At present, a staggering 96 vessels lay stranded at anchorage outside Mzansi’s commercial ports, inflicting an economic haemorrhage of R98 million per day in direct costs, with an additional R26 million in indirect costs. Moreover, this gridlock is obstructing the movement of goods valued at a colossal R7 billion daily.
Experts say the ports crisis in South Africa severely impacts agriculture by disrupting timely exports of perishable goods. Delays compromise product quality, leading to losses for farmers. Additionally, it hampers imports of crucial agricultural inputs, affecting domestic farming and food security.
Impact, costs, and looming economic peril
SAAFF chief executive Dr Juanita Maree warns this crisis, deemed more impactful than prior disruptions, is hampering port operations due to a trifecta of adverse weather conditions, equipment breakdowns, and shortages.
While modest improvements have been observed in Cape Town and Port Elizabeth, Durban terminals remain severely delayed, with wait times extending to nine days.
To contextualise the financial toll, the current situation incurs a direct logistics cost of R48.5 million per day.
This figure skyrockets to R98 million daily with the implementation of port congestion surcharges for containers. Indirectly, the crisis accounts for additional costs ranging from R26 million to a staggering R165 million per day due to halted cargo movement and time delays.
The implications extend beyond financial losses, argues Maree. International shipping operates on tight schedules, disrupted by the current backlog, leading shipping lines to divert their routes via alternate ports like Port Louis in Mauritius. Small and medium-sized enterprises (SMMEs) bear the brunt, facing imminent losses as buffer stocks deplete and sales falter.
Modern infrastructure is a must
Recent throughput figures across commercial ports demonstrate a partial recovery, yet they linger around 84% of terminal capacities. Though showing a promising 28% and 13% increase for Cape Town and Durban respectively compared to last year’s averages, these figures underscore the enormity of the challenge at hand.
Maree believes the root cause lies in Transnet’s challenges – ageing infrastructure and historical underinvestment. Immediate actions are underway, with collaborations to source necessary equipment and a long-term strategy involving OEM contracts and a 10-year supply of spare parts aiming to address these deficiencies.
However, the pressing need for public-private partnerships to modernise infrastructure and streamline operations cannot be overstated.

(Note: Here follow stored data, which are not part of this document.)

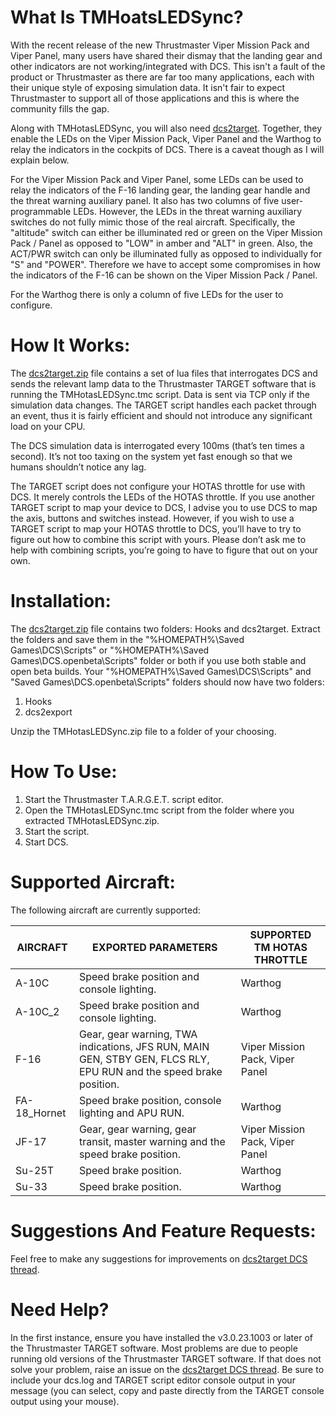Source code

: # What Is TMHoatsLEDSync?

With the recent release of the new Thrustmaster Viper Mission Pack and Viper Panel, many users have shared their dismay that the landing gear and other indicators are not working/integrated with DCS. This isn't a fault of the product or Thrustmaster as there are far too many applications, each with their unique style of exposing simulation data. It isn't fair to expect Thrustmaster to support all of those applications and this is where the community fills the gap.

Along with TMHotasLEDSync, you will also need [dcs2target](https://github.com/iknowkungfutoo/DCS2Target). Together, they enable the LEDs on the Viper Mission Pack, Viper Panel and the Warthog to relay the indicators in the cockpits of DCS. There is a caveat though as I will explain below.

For the Viper Mission Pack and Viper Panel, some LEDs can be used to relay the indicators of the F-16 landing gear, the landing gear handle and the threat warning auxiliary panel. It also has two columns of five user-programmable LEDs. However, the LEDs in the threat warning auxiliary switches do not fully mimic those of the real aircraft. Specifically, the "altitude" switch can either be illuminated red or green on the Viper Mission Pack / Panel as opposed to "LOW" in amber and "ALT" in green. Also, the ACT/PWR switch can only be illuminated fully as opposed to individually for "S" and "POWER". Therefore we have to accept some compromises in how the indicators of the F-16 can be shown on the Viper Mission Pack / Panel.

For the Warthog there is only a column of five LEDs for the user to configure.

# How It Works:

The [dcs2target.zip](https://github.com/iknowkungfutoo/DCS2Target) file contains a set of lua files that interrogates DCS and sends the relevant lamp data to the Thrustmaster TARGET software that is running the TMHotasLEDSync.tmc script. Data is sent via TCP only if the simulation data changes. The TARGET script handles each packet through an event, thus it is fairly efficient and should not introduce any significant load on your CPU.

The DCS simulation data is interrogated every 100ms (that’s ten times a second). It’s not too taxing on the system yet fast enough so that we humans shouldn’t notice any lag.

The TARGET script does not configure your HOTAS throttle for use with DCS. It merely controls the LEDs of the HOTAS throttle. If you use another TARGET script to map your device to DCS, I advise you to use DCS to map the axis, buttons and switches instead. However, if you wish to use a TARGET script to map your HOTAS throttle to DCS, you’ll have to try to figure out how to combine this script with yours. Please don’t ask me to help with combining scripts, you’re going to have to figure that out on your own.

# Installation:

The [dcs2target.zip](https://github.com/iknowkungfutoo/DCS2Target) file contains two folders: Hooks and dcs2target. Extract the folders and save them in the "%HOMEPATH%\Saved Games\DCS\Scripts" or "%HOMEPATH%\Saved Games\DCS.openbeta\Scripts" folder or both if you use both stable and open beta builds.
Your "%HOMEPATH%\Saved Games\DCS\Scripts" and "Saved Games\DCS.openbeta\Scripts" folders should now have two folders:

1. Hooks
2. dcs2export

Unzip the TMHotasLEDSync.zip file to a folder of your choosing.

# How To Use:

1. Start the Thrustmaster T.A.R.G.E.T. script editor.
2. Open the TMHotasLEDSync.tmc script from the folder where you extracted TMHotasLEDSync.zip.
3. Start the script.
4. Start DCS.

# Supported Aircraft:

The following aircraft are currently supported:

| AIRCRAFT | EXPORTED PARAMETERS | SUPPORTED TM HOTAS THROTTLE |
|------------|-----------------------------------------------------------------|-------------------------------|
| A-10C | Speed brake position and console lighting. | Warthog |
| A-10C_2 | Speed brake position and console lighting. | Warthog |
| F-16 | Gear, gear warning, TWA indications, JFS RUN, MAIN GEN, STBY GEN, FLCS RLY, EPU RUN and the speed brake position. | Viper Mission Pack, Viper Panel |
| FA-18_Hornet | Speed brake position, console lighting and APU RUN. | Warthog |
| JF-17 | Gear, gear warning, gear transit, master warning and the speed brake position. | Viper Mission Pack, Viper Panel |
| Su-25T |Speed brake position. | Warthog |
| Su-33 |Speed brake position. | Warthog |

# Suggestions And Feature Requests:

Feel free to make any suggestions for improvements on [dcs2target DCS thread](https://forum.dcs.world/topic/338119-dcs2target-dcs-to-thrustmaster-hotas-led-controller-viper-mission-pack-viper-panel-and-warthog/#comments).

# Need Help?

In the first instance, ensure you have installed the v3.0.23.1003 or later of the Thrustmaster TARGET software. Most problems are due to people running old versions of the Thrustmaster TARGET software.
If that does not solve your problem, raise an issue on the [dcs2target DCS thread](https://forum.dcs.world/topic/338119-dcs2target-dcs-to-thrustmaster-hotas-led-controller-viper-mission-pack-viper-panel-and-warthog/#comments). Be sure to include your dcs.log and TARGET script editor console output in your message (you can select, copy and paste directly from the TARGET console output using your mouse).
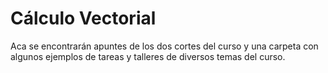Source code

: # Cálculo Vectorial

Aca se encontrarán apuntes de los dos cortes del curso y una carpeta con algunos ejemplos de tareas y talleres de diversos temas del curso.

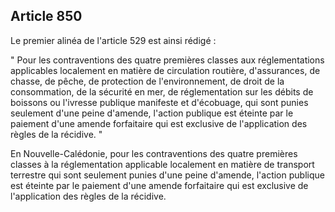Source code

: Article 850
----
Le premier alinéa de l'article 529 est ainsi rédigé :

" Pour les contraventions des quatre premières classes aux réglementations
applicables localement en matière de circulation routière, d'assurances, de
chasse, de pêche, de protection de l'environnement, de droit de la consommation,
de la sécurité en mer, de réglementation sur les débits de boissons ou l'ivresse
publique manifeste et d'écobuage, qui sont punies seulement d'une peine
d'amende, l'action publique est éteinte par le paiement d'une amende forfaitaire
qui est exclusive de l'application des règles de la récidive. "

En Nouvelle-Calédonie, pour les contraventions des quatre premières classes à la
réglementation applicable localement en matière de transport terrestre qui sont
seulement punies d'une peine d'amende, l'action publique est éteinte par le
paiement d'une amende forfaitaire qui est exclusive de l'application des règles
de la récidive.
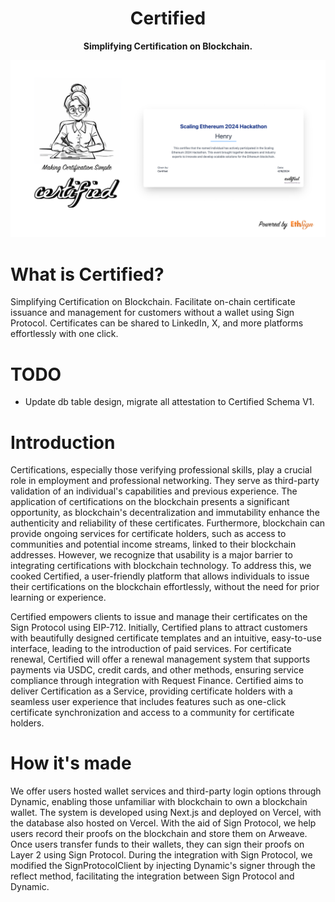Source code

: <div align="center">
  <h1> Certified </h1>
</div>

<div align="center">
  <strong>
    Simplifying Certification on Blockchain.
  </strong>
</div>

![Certified](docs/certified.png)

# What is Certified?

Simplifying Certification on Blockchain. Facilitate on-chain certificate issuance and management for customers without a wallet using Sign Protocol. Certificates can be shared to LinkedIn, X, and more platforms effortlessly with one click.

# TODO

* Update db table design, migrate all attestation to Certified Schema V1.

# Introduction

Certifications, especially those verifying professional skills, play a crucial role in employment and professional networking. They serve as third-party validation of an individual's capabilities and previous experience. The application of certifications on the blockchain presents a significant opportunity, as blockchain's decentralization and immutability enhance the authenticity and reliability of these certificates. Furthermore, blockchain can provide ongoing services for certificate holders, such as access to communities and potential income streams, linked to their blockchain addresses. However, we recognize that usability is a major barrier to integrating certifications with blockchain technology. To address this, we cooked Certified, a user-friendly platform that allows individuals to issue their certifications on the blockchain effortlessly, without the need for prior learning or experience.

Certified empowers clients to issue and manage their certificates on the Sign Protocol using EIP-712. Initially, Certified plans to attract customers with beautifully designed certificate templates and an intuitive, easy-to-use interface, leading to the introduction of paid services. For certificate renewal, Certified will offer a renewal management system that supports payments via USDC, credit cards, and other methods, ensuring service compliance through integration with Request Finance. Certified aims to deliver Certification as a Service, providing certificate holders with a seamless user experience that includes features such as one-click certificate synchronization and access to a community for certificate holders.

# How it's made

We offer users hosted wallet services and third-party login options through Dynamic, enabling those unfamiliar with blockchain to own a blockchain wallet. The system is developed using Next.js and deployed on Vercel, with the database also hosted on Vercel. With the aid of Sign Protocol, we help users record their proofs on the blockchain and store them on Arweave. Once users transfer funds to their wallets, they can sign their proofs on Layer 2 using Sign Protocol. During the integration with Sign Protocol, we modified the SignProtocolClient by injecting Dynamic's signer through the reflect method, facilitating the integration between Sign Protocol and Dynamic.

Urgent and collective efforts are imperative to revolutionise the archaic operating model and resuscitate a floundering trade, transport, and logistics industry.
The call for collaboration is universal, says Maree – from Transnet and the government to private sector entities, including cargo owners, freight agents, and shipping lines. Without an immediate overhaul to enhance operational efficiency and increase throughput, South Africa’s economic growth will continue to be stifled.